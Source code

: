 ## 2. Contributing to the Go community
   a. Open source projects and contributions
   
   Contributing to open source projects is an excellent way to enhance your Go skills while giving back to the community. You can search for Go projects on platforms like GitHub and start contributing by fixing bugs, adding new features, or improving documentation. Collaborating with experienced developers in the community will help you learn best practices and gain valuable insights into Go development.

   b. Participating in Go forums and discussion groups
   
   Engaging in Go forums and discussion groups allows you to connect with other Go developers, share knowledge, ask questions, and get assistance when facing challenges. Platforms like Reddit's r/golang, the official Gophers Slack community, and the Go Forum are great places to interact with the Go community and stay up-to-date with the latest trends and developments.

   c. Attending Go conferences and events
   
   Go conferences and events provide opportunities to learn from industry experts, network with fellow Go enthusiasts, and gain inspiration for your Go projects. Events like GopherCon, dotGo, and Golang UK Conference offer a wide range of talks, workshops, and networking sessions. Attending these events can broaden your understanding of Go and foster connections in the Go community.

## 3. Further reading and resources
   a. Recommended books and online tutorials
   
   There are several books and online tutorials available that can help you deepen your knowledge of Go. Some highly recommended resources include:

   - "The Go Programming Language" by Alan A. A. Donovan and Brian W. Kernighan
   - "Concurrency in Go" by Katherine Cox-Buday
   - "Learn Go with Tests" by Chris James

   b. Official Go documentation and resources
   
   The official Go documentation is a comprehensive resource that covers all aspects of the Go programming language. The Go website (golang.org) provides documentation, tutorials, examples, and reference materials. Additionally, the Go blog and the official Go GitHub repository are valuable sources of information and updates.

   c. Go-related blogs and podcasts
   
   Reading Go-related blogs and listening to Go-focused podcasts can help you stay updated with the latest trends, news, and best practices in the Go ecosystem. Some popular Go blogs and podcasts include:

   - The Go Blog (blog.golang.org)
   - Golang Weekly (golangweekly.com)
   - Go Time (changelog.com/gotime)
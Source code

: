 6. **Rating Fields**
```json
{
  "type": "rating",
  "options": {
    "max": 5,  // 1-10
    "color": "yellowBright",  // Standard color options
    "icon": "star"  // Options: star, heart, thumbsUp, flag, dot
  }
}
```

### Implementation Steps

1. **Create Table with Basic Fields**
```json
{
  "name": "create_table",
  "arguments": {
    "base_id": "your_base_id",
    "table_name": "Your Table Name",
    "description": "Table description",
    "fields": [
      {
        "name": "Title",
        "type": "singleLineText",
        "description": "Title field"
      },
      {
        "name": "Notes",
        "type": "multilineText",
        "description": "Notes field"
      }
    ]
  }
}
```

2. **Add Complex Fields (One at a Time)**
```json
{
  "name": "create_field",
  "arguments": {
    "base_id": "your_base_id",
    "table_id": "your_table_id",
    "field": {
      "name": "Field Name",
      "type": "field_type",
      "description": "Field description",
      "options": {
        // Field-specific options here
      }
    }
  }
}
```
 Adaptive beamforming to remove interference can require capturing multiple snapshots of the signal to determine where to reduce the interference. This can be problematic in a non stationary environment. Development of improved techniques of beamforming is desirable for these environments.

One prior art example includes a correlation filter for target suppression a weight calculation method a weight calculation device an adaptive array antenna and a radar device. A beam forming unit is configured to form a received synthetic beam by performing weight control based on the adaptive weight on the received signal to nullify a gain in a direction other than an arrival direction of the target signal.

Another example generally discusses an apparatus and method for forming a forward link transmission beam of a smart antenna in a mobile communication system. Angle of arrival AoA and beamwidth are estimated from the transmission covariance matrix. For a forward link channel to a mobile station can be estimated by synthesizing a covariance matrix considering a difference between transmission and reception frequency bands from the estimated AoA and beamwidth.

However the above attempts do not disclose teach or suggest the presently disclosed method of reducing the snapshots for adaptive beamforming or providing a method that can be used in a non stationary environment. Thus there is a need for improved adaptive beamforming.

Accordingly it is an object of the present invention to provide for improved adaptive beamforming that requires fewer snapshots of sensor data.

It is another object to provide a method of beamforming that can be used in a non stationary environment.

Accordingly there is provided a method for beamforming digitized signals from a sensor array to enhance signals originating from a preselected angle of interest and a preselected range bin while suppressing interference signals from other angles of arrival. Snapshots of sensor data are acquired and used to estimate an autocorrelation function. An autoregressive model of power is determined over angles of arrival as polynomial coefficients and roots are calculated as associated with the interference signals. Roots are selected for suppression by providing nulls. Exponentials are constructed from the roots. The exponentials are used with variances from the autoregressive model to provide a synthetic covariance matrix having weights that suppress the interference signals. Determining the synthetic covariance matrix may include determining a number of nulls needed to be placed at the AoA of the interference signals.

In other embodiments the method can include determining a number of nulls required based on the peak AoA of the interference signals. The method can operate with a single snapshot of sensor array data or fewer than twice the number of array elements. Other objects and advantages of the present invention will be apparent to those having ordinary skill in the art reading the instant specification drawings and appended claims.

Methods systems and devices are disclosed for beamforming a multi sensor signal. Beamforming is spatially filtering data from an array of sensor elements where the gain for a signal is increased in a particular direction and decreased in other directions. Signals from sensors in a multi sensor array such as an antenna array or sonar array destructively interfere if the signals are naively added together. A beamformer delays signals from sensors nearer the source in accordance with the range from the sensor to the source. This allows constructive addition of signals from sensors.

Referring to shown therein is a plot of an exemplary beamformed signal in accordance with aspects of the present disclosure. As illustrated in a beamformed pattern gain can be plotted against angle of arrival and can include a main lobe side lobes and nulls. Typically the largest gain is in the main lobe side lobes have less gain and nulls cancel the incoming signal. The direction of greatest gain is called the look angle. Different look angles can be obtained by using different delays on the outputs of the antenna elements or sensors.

• • • • •

Instructions for the task ::
Check every line in the entries for the word "than". State how many have it, with no other text.

Expected answer ::
2